The second run was even faster. I remember the great downward pressure on my legs as I whipped around the outside of the curve. It was so great, my knees buckled under the weight. I have no memory of the next moments, but my friend said I hit the water several times in a row, somersaulting each time like a stone skimming a pond. I woke up in the boat, shaken and missing my swimsuit!
That pattern has shown up in many areas of my life. Shopping, food, exercise, sports, driving. Anything that activated the dopamine response in my brain felt like a green light to push further. For years, I tried to regulate that tendency. As I’ve aged, I’ve started to see that regulating it does not address the problem or the belief behind it. My chai reminded me again that “more” often strips away the enjoyment.
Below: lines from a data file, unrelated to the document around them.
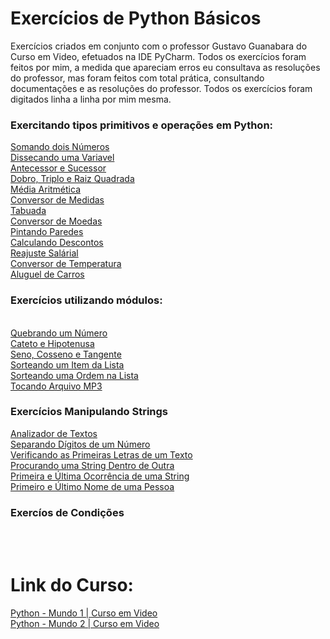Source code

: # Exercícios de Python Básicos

Exercícios criados em conjunto com o professor Gustavo Guanabara do Curso em Video, efetuados na IDE PyCharm.
Todos os exercícios foram feitos por mim, a medida que apareciam erros eu consultava as resoluções do professor, mas foram feitos com total prática, consultando documentações e as resoluções do professor. Todos os exercícios foram digitados linha a linha por mim mesma.


### Exercitando tipos primitivos e operações em Python:<br>
<a href="https://github.com/jerrayner/CursoemVideoPY/blob/main/aula006.py">Somando dois Números</a><br>
<a href="https://github.com/jerrayner/CursoemVideoPY/blob/main/ex004.py">Dissecando uma Variavel</a><br>
<a href="https://github.com/jerrayner/CursoemVideoPY/blob/main/ex005.py">Antecessor e Sucessor</a><br>
<a href="https://github.com/jerrayner/CursoemVideoPY/blob/main/ex006.py">Dobro, Triplo e Raiz Quadrada</a><br>
<a href="https://github.com/jerrayner/CursoemVideoPY/blob/main/ex007.py">Média Aritmética</a><br>
<a href="https://github.com/jerrayner/CursoemVideoPY/blob/main/ex008.py">Conversor de Medidas</a><br>
<a href="https://github.com/jerrayner/CursoemVideoPY/blob/main/ex009.py">Tabuada</a><br>
<a href ="https://github.com/jerrayner/CursoemVideoPY/blob/main/ex010.py">Conversor de Moedas</a><br>
<a href ="https://github.com/jerrayner/CursoemVideoPY/blob/main/ex011.py">Pintando Paredes</a><br>
<a href ="https://github.com/jerrayner/CursoemVideoPY/blob/main/ex012.py">Calculando Descontos</a><br>
<a href ="https://github.com/jerrayner/CursoemVideoPY/blob/main/ex013.py">Reajuste Salárial</a><br>
<a href ="https://github.com/jerrayner/CursoemVideoPY/blob/main/ex014.py">Conversor de Temperatura</a><br>
<a href ="https://github.com/jerrayner/CursoemVideoPY/blob/main/ex015.py">Aluguel de Carros</a><br>

### Exercícios utilizando módulos:
<br>
<a href="https://github.com/jerrayner/CursoemVideoPY/blob/main/ex016.py">Quebrando um Número</a><br>
<a href="https://github.com/jerrayner/CursoemVideoPY/blob/main/ex017.py">Cateto e Hipotenusa</a><br>
<a href="https://github.com/jerrayner/CursoemVideoPY/blob/main/ex018.py">Seno, Cosseno e Tangente</a><br>
<a href="https://github.com/jerrayner/CursoemVideoPY/blob/main/ex019.py">Sorteando um Item da Lista</a><br>
<a href="https://github.com/jerrayner/CursoemVideoPY/blob/main/ex020.py">Sorteando uma Ordem na Lista</a><br>
<a href="https://github.com/jerrayner/CursoemVideoPY/blob/main/ex021.py">Tocando Arquivo MP3</a><br>

### Exercícios Manipulando Strings<br>

<a href="https://github.com/jerrayner/CursoemVideoPY/blob/main/ex022.py">Analizador de Textos</a><br>
<a href="https://github.com/jerrayner/CursoemVideoPY/blob/main/ex023.py">Separando Dígitos de um Número</a><br>
<a href="https://github.com/jerrayner/CursoemVideoPY/blob/main/ex024.py">Verificando as Primeiras Letras de um Texto</a><br>
<a href="https://github.com/jerrayner/CursoemVideoPY/blob/main/ex025.py">Procurando uma String Dentro de Outra</a><br>
<a href="https://github.com/jerrayner/CursoemVideoPY/blob/main/ex026.py">Primeira e Última Ocorrência de uma String</a><br>
<a href="https://github.com/jerrayner/CursoemVideoPY/blob/main/ex027.py">Primeiro e Último Nome de uma Pessoa</a><br>

### Exercíos de Condições

<br><br>
# Link do Curso:
 <a href="https://www.cursoemvideo.com/curso/python-3-mundo-1/">Python - Mundo 1 | Curso em Video</a><br>
 <a href="https://www.cursoemvideo.com/curso/python-3-mundo-2/">Python - Mundo 2 | Curso em Video</a>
I am grateful for the number of reckless moments God has shielded me from. Carl Jung observed that the normal drives of youth can turn into harmful drives later in life. That idea resonates with me. I am beginning to appreciate the pleasure of doing less and enjoying it more.
The chai experience also revealed something about how change works.
1. Growth begins with clarity.
The issue wasn’t the chai mixture. The honey was the real variable. Personal change often works the same way. The surface-level behaviors are rarely the root. Most of the time, the deeper driver has been running quietly in the background for years.
2. Change becomes real when a new truth is acted upon.
People naturally hold on to familiar patterns. They feel predictable even when they are unhelpful. The moment I actually reduced the sweetness, the spice came back. It helped the truth sink deeper. Understanding moves further when the heart integrates what the mind has already learned.
3. Maturity requires finding the hidden element.
We all carry something that dulls the joy in life. For me, it has been a compulsion. For others, it shows up in different forms. Naming it is the first act of freedom because it removes the secrecy that keeps it alive. This is why I love journaling about things as they begin to emerge in my consciousness.
I am learning that life is richer when I pay attention to what actually creates joy rather than chasing bigger versions of the same thing, which often reduces joy. Reducing the honey improved the chai. No longer believing that “if a little is good, a lot is better is changing my life", and is slowly and steadily improving my life.
What are you thankful for this year that was not true a year ago?